A matriz tinha sido bassourada por um caiamento desinfetante por amor das sepulturas que aí se faziam, pois, naquela era, defunto ainda era objeto de estima e de terços.
Chegara a quadra das trezenas do padroeiro, o glorioso Santo Antônio,
Que em Lisboa, França e Itália
Deu a luz mais rutilante...
e Orago adotado pelo Alferes Antônio Manuel, o doador do patrimônio.
Junho recebera de maio um tempo lindíssimo. Era uma festa muito arrojada. A Guida, noitária de arromba, ia passá-la na vila.
Logo pela madrugada, música em alvorada no patamar da igreja. A pastoral orquestra se compunha de um clarinete, uma trompa, um pistom, um baixo, os pratos, o bombo, e foguetes. Nada mais poeticamente sáfaro, expresso para acordar até às pedras daquelas paragens, onde poesia pimpa nos chifres da vaca enramados de festões das moitas, e amor, no bodejo do chibo e no focinho do novilho pai.
Todas as noites, uma bandeira, a dos noitários do dia seguinte.
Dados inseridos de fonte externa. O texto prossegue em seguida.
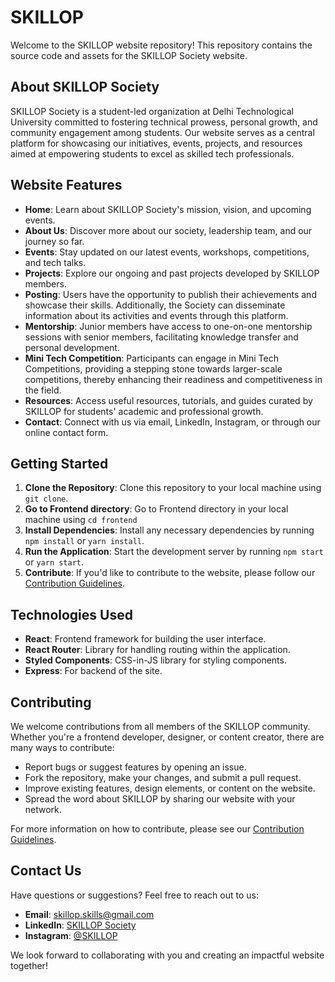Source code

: # SKILLOP 

Welcome to the SKILLOP website repository! This repository contains the source code and assets for the SKILLOP Society website.

## About SKILLOP Society

SKILLOP Society is a student-led organization at Delhi Technological University committed to fostering technical prowess, personal growth, and community engagement among students. Our website serves as a central platform for showcasing our initiatives, events, projects, and resources aimed at empowering students to excel as skilled tech professionals.

## Website Features

- **Home**: Learn about SKILLOP Society's mission, vision, and upcoming events.
- **About Us**: Discover more about our society, leadership team, and our journey so far.
- **Events**: Stay updated on our latest events, workshops, competitions, and tech talks.
- **Projects**: Explore our ongoing and past projects developed by SKILLOP members.
- **Posting**: Users have the opportunity to publish their achievements and showcase their skills. Additionally, the Society can disseminate information about its activities and events through this platform.
- **Mentorship**: Junior members have access to one-on-one mentorship sessions with senior members, facilitating knowledge transfer and personal development.
- **Mini Tech Competition**: Participants can engage in Mini Tech Competitions, providing a stepping stone towards larger-scale competitions, thereby enhancing their readiness and competitiveness in the field.
- **Resources**: Access useful resources, tutorials, and guides curated by SKILLOP for students' academic and professional growth.
- **Contact**: Connect with us via email, LinkedIn, Instagram, or through our online contact form.

## Getting Started

1. **Clone the Repository**: Clone this repository to your local machine using `git clone`.
2. **Go to Frontend directory**: Go to Frontend directory in your local machine using `cd frontend`
3. **Install Dependencies**: Install any necessary dependencies by running `npm install` or `yarn install`.
4. **Run the Application**: Start the development server by running `npm start` or `yarn start`.
5. **Contribute**: If you'd like to contribute to the website, please follow our [Contribution Guidelines](CONTRIBUTING.md).

## Technologies Used

- **React**: Frontend framework for building the user interface.
- **React Router**: Library for handling routing within the application.
- **Styled Components**: CSS-in-JS library for styling components.
- **Express**: For backend of the site.

## Contributing

We welcome contributions from all members of the SKILLOP community. Whether you're a frontend developer, designer, or content creator, there are many ways to contribute:

- Report bugs or suggest features by opening an issue.
- Fork the repository, make your changes, and submit a pull request.
- Improve existing features, design elements, or content on the website.
- Spread the word about SKILLOP by sharing our website with your network.

For more information on how to contribute, please see our [Contribution Guidelines](CONTRIBUTING.md).

## Contact Us

Have questions or suggestions? Feel free to reach out to us:

- **Email**: skillop.skills@gmail.com
- **LinkedIn**: [SKILLOP Society](https://www.linkedin.com/company/skillop-society/)
- **Instagram**: [@SKILLOP]([https://twitter.com/skillop_society](https://www.instagram.com/skillop.skill/))

We look forward to collaborating with you and creating an impactful website together!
E, no dia da festa, eram ligados entre si por arcadas de catolé (idéia do Secundino, de que o poviléu caçoava, dizendo que foia de pé de pau, só pra sítio de Judas) os treze mastros em cujo topo o Santo Antônio multiplicado todo se rebolava no madapolão.
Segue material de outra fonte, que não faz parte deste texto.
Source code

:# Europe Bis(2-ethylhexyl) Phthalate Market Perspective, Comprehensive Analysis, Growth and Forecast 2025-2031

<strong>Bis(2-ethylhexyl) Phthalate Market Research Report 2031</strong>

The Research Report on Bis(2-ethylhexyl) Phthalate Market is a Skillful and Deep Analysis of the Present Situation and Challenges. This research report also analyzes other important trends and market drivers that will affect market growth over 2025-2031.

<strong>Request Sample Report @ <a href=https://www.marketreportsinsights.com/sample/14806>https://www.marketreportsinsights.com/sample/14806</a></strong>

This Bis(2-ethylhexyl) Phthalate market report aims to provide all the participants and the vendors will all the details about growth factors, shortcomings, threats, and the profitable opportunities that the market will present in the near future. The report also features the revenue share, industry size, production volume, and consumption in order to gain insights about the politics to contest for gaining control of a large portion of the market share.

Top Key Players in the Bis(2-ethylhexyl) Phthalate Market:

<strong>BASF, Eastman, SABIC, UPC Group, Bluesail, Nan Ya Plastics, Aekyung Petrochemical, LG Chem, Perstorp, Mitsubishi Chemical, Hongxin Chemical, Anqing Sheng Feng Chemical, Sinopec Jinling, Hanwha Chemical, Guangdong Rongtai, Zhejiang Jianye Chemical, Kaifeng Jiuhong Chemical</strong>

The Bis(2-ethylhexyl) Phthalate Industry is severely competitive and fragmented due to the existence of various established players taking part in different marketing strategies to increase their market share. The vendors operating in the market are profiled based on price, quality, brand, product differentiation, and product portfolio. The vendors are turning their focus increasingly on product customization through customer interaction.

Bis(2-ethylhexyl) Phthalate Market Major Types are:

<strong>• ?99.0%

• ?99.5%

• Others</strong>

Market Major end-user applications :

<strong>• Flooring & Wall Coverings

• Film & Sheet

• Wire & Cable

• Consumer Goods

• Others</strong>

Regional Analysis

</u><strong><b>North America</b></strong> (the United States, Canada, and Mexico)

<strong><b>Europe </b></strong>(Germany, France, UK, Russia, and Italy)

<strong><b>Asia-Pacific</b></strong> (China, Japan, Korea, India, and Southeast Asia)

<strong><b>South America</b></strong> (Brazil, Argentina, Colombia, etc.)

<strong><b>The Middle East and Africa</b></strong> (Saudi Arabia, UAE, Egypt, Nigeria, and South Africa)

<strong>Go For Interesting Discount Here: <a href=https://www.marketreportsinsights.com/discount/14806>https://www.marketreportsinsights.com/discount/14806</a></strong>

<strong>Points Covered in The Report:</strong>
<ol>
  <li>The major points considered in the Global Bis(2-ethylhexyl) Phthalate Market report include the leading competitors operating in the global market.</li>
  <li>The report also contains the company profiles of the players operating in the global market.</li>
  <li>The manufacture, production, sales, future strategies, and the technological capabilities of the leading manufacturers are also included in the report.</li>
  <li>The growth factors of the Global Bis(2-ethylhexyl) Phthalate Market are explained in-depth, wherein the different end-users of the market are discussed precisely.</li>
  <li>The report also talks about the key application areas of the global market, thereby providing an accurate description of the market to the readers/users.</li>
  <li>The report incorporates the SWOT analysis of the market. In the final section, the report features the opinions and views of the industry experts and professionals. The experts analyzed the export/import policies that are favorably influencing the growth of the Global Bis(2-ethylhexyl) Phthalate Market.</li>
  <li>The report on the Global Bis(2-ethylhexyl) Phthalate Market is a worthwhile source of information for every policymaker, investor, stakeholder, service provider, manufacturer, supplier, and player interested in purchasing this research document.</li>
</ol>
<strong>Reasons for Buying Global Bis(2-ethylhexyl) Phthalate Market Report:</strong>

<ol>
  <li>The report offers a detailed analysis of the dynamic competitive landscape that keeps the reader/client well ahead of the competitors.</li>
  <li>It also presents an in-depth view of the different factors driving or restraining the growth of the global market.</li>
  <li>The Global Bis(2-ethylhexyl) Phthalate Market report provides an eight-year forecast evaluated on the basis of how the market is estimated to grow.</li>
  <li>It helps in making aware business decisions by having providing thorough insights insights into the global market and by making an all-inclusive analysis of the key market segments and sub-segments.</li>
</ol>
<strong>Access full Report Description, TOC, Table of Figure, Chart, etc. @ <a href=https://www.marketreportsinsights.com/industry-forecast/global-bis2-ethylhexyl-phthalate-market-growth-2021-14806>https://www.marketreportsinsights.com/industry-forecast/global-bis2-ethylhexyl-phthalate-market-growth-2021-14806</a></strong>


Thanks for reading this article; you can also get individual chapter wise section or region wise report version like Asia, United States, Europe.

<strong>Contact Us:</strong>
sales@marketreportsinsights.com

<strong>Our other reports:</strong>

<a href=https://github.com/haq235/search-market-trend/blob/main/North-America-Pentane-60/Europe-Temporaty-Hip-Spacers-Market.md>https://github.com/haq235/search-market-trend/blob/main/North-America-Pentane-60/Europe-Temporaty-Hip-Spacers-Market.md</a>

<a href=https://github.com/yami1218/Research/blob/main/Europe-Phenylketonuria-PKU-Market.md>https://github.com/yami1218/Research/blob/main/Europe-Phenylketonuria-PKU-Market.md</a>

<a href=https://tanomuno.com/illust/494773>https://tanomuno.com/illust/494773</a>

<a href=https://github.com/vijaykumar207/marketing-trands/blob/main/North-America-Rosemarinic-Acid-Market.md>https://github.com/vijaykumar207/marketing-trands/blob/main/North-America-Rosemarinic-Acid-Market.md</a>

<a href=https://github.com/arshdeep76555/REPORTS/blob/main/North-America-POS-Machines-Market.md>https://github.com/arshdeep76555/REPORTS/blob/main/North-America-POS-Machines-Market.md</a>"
Bailes e mais bailes. Criara-se um clube, à imitação do da Capital. Justo contentamento para a Lalinha. Só a sanção social da dança poderia entregá-la de seu ao braço do cavalariano tão ebriamente arrochado pela tirana do Poço da Moita.
Lalinha queria fazer pouco nessa rivalidade, de que já desconfiava, e que era a de uma impedida que tinha já o seu dono com as bênção do Padre; e o fazia, mas temia. Para o amor que vem de dentro não se disputa simplesmente a mão, porém a carne toda e todo o ser.
O espírito do mancebo ela o possuía, isto é, tinha o seu dividendozinho também. Mas espírito o que é? Uma angústia de mais.
O clube estava em antigo prédio construído no século passado, pelo referido Antonio Manuel - umas paredes de enorme tijolo a tição, cada porta a seu modo, de aroeiras seculares, inteiriças, como se fora para uma cadeia ou para um forte. O caiamento sempre muito eivado, porque para reboco amassaram um pouco desse barro salitroso, chamado salão. Um paraíso para a Lalinha aquele palácio que o Secundino, se não fora o momentâneo acelero de sensualidades, incluiria no número dos pardieiros.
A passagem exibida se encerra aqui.